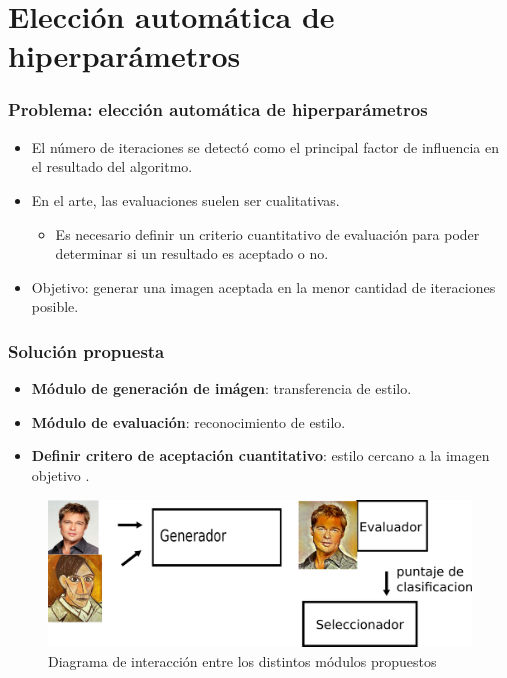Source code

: \documentclass[10pt,center]{beamer}
\begin{document}
\section{Elección automática de hiperparámetros}
\begin{frame}
  \frametitle{Problema: elección automática de hiperparámetros}
  \begin{itemize}
   \item El número de iteraciones se detectó como el principal factor de influencia en el resultado del algoritmo. \vspace{0.5cm}
   \item En el arte, las evaluaciones suelen ser cualitativas.
   \begin{itemize}
    \item Es necesario definir un criterio cuantitativo de evaluación para poder determinar si un resultado es aceptado o no. \vspace{0.5cm}
   \end{itemize}
  \item Objetivo: generar una imagen aceptada en la menor cantidad de iteraciones posible.
  \end{itemize}

\end{frame}

\begin{frame}
 \frametitle{Solución propuesta}
  \begin{itemize}
   \item \textbf{Módulo de generación de imágen}: transferencia de estilo.
   \item \textbf{Módulo de evaluación}: reconocimiento de estilo.
   \item \textbf{Definir critero de aceptación cuantitativo}: estilo cercano a la imagen objetivo .
  \end{itemize}
  \begin{figure}[h]
  \captionsetup[subfigure]{labelformat=empty}
    \begin{center}
      \includegraphics[width=\linewidth]{./img/diagrama.png}
    \end{center}
    \caption{Diagrama de interacción entre los distintos módulos propuestos}
  \end{figure}
\end{frame}
\end{document}
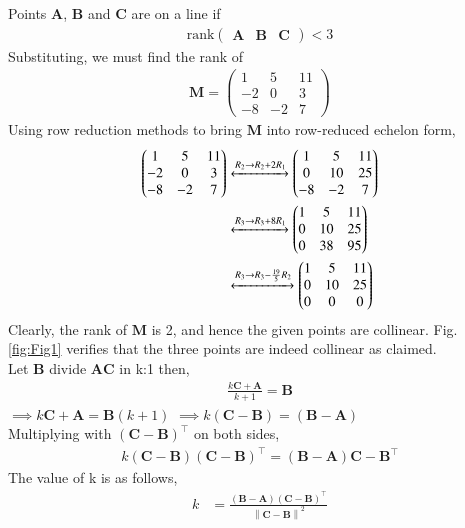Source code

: \documentclass[12pt]{article}
\let\vec\mathbf
\providecommand{\brak}[1]{\ensuremath{\left(#1\right)}}
\providecommand{\norm}[1]{\left\lVert#1\right\rVert}
\newcommand{\myvec}[1]{\ensuremath{\begin{pmatrix}#1\end{pmatrix}}}
\let\vec\mathbf
\begin{document}
\begin{enumerate}
		Points $\vec{A}$, $\vec{B}$ and $\vec{C}$ are on a line if
    \begin{align}
        \textrm{rank}\myvec{\vec{A} & \vec{B} & \vec{C}} < 3
        \label{eq:chapters/12/10/5/8rank-collinear}
    \end{align}
    Substituting, we must find the rank of
    \begin{align}
        \vec{M} = \myvec{1&5&11\\-2&0&3\\-8&-2&7}
    \end{align}
    Using row reduction methods to bring $\vec{M}$ into row-reduced echelon form,
    \begin{align}
        \myvec{1&5&11\\-2&0&3\\-8&-2&7}&\xleftrightarrow[]{R_2\rightarrow R_2+2R_1}
        \myvec{1&5&11\\0&10&25\\-8&-2&7} \\
                &\xleftrightarrow[]{R_3\rightarrow R_3+8R_1}\myvec{1&5&11\\0&10&25\\0&38&95} \\
                &\xleftrightarrow[]{R_3\rightarrow R_3-\frac{19}{5}R_2}\myvec{1&5&11\\0&10&25\\0&0&0}
                \label{eq:chapters/12/10/5/8row-red}
    \end{align}
    Clearly, the rank of $\vec{M}$ is 2, and hence the given points are 
    collinear. 
    Fig. \ref{fig:Fig1}  verifies that the three points are indeed 
    collinear as claimed.\\
	Let $\vec{B}$ divide $\vec{AC}$ in k:1 then,
	\begin{align}
		\frac{k\vec{C}+\vec{A}}{k+1} = \vec{B}
	\end{align}
		$\implies k\vec{C}+\vec{A}=\vec{B}\brak{k+1}$
		$\implies k\brak{\vec{C}-\vec{B}}=\brak{\vec{B}-\vec{A}}$\\ 
		Multiplying with $\brak{\vec{C}-\vec{B}}^{\top}$ on both sides,
		\begin{align*}
			 k\brak{\vec{C}-\vec{B}}\brak{\vec{C}-\vec{B}}^{\top}=\brak{\vec{B}-\vec{A}}{\vec{C}-\vec{B}}^{\top}
		\end{align*}
			The value of k is as follows,
			\begin{align}
			k &=
			\frac{\brak{\vec{B}-\vec{A}}\brak{\vec{C}-\vec{B}}^{\top}}{\norm{\vec{C-B}}^2}
			\label{eq:7}
			\end{align}


\end{enumerate}
\end{document}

■ Exercise requirements:
When you copy the entries above, reproduce each line exactly and leave out any pictures.

■ Response to this task:
Source code

: \documentclass[10pt,center]{beamer}
\begin{document}
\section{Elección automática de hiperparámetros}
\begin{frame}
  \frametitle{Problema: elección automática de hiperparámetros}
  \begin{itemize}
   \item El número de iteraciones se detectó como el principal factor de influencia en el resultado del algoritmo. \vspace{0.5cm}
   \item En el arte, las evaluaciones suelen ser cualitativas.
   \begin{itemize}
    \item Es necesario definir un criterio cuantitativo de evaluación para poder determinar si un resultado es aceptado o no. \vspace{0.5cm}
   \end{itemize}
  \item Objetivo: generar una imagen aceptada en la menor cantidad de iteraciones posible.
  \end{itemize}

\end{frame}

\begin{frame}
 \frametitle{Solución propuesta}
  \begin{itemize}
   \item \textbf{Módulo de generación de imágen}: transferencia de estilo.
   \item \textbf{Módulo de evaluación}: reconocimiento de estilo.
   \item \textbf{Definir critero de aceptación cuantitativo}: estilo cercano a la imagen objetivo .
  \end{itemize}
  \begin{figure}[h]
  \captionsetup[subfigure]{labelformat=empty}
    \begin{center}
      \includegraphics[width=\linewidth]{./img/diagrama.png}
    \end{center}
    \caption{Diagrama de interacción entre los distintos módulos propuestos}
  \end{figure}
\end{frame}
\end{document}
Source code

: \documentclass[12pt]{article}
\let\vec\mathbf
\providecommand{\brak}[1]{\ensuremath{\left(#1\right)}}
\providecommand{\norm}[1]{\left\lVert#1\right\rVert}
\newcommand{\myvec}[1]{\ensuremath{\begin{pmatrix}#1\end{pmatrix}}}
\let\vec\mathbf
\begin{document}
\begin{enumerate}
		Points $\vec{A}$, $\vec{B}$ and $\vec{C}$ are on a line if
    \begin{align}
        \textrm{rank}\myvec{\vec{A} & \vec{B} & \vec{C}} < 3
        \label{eq:chapters/12/10/5/8rank-collinear}
    \end{align}
    Substituting, we must find the rank of
    \begin{align}
        \vec{M} = \myvec{1&5&11\\-2&0&3\\-8&-2&7}
    \end{align}
    Using row reduction methods to bring $\vec{M}$ into row-reduced echelon form,
    \begin{align}
        \myvec{1&5&11\\-2&0&3\\-8&-2&7}&\xleftrightarrow[]{R_2\rightarrow R_2+2R_1}
        \myvec{1&5&11\\0&10&25\\-8&-2&7} \\
                &\xleftrightarrow[]{R_3\rightarrow R_3+8R_1}\myvec{1&5&11\\0&10&25\\0&38&95} \\
                &\xleftrightarrow[]{R_3\rightarrow R_3-\frac{19}{5}R_2}\myvec{1&5&11\\0&10&25\\0&0&0}
                \label{eq:chapters/12/10/5/8row-red}
    \end{align}
    Clearly, the rank of $\vec{M}$ is 2, and hence the given points are 
    collinear. 
    Fig. \ref{fig:Fig1}  verifies that the three points are indeed 
    collinear as claimed.\\
	Let $\vec{B}$ divide $\vec{AC}$ in k:1 then,
	\begin{align}
		\frac{k\vec{C}+\vec{A}}{k+1} = \vec{B}
	\end{align}
		$\implies k\vec{C}+\vec{A}=\vec{B}\brak{k+1}$
		$\implies k\brak{\vec{C}-\vec{B}}=\brak{\vec{B}-\vec{A}}$\\ 
		Multiplying with $\brak{\vec{C}-\vec{B}}^{\top}$ on both sides,
		\begin{align*}
			 k\brak{\vec{C}-\vec{B}}\brak{\vec{C}-\vec{B}}^{\top}=\brak{\vec{B}-\vec{A}}{\vec{C}-\vec{B}}^{\top}
		\end{align*}
			The value of k is as follows,
			\begin{align}
			k &=
			\frac{\brak{\vec{B}-\vec{A}}\brak{\vec{C}-\vec{B}}^{\top}}{\norm{\vec{C-B}}^2}
			\label{eq:7}
			\end{align}


\end{enumerate}
\end{document}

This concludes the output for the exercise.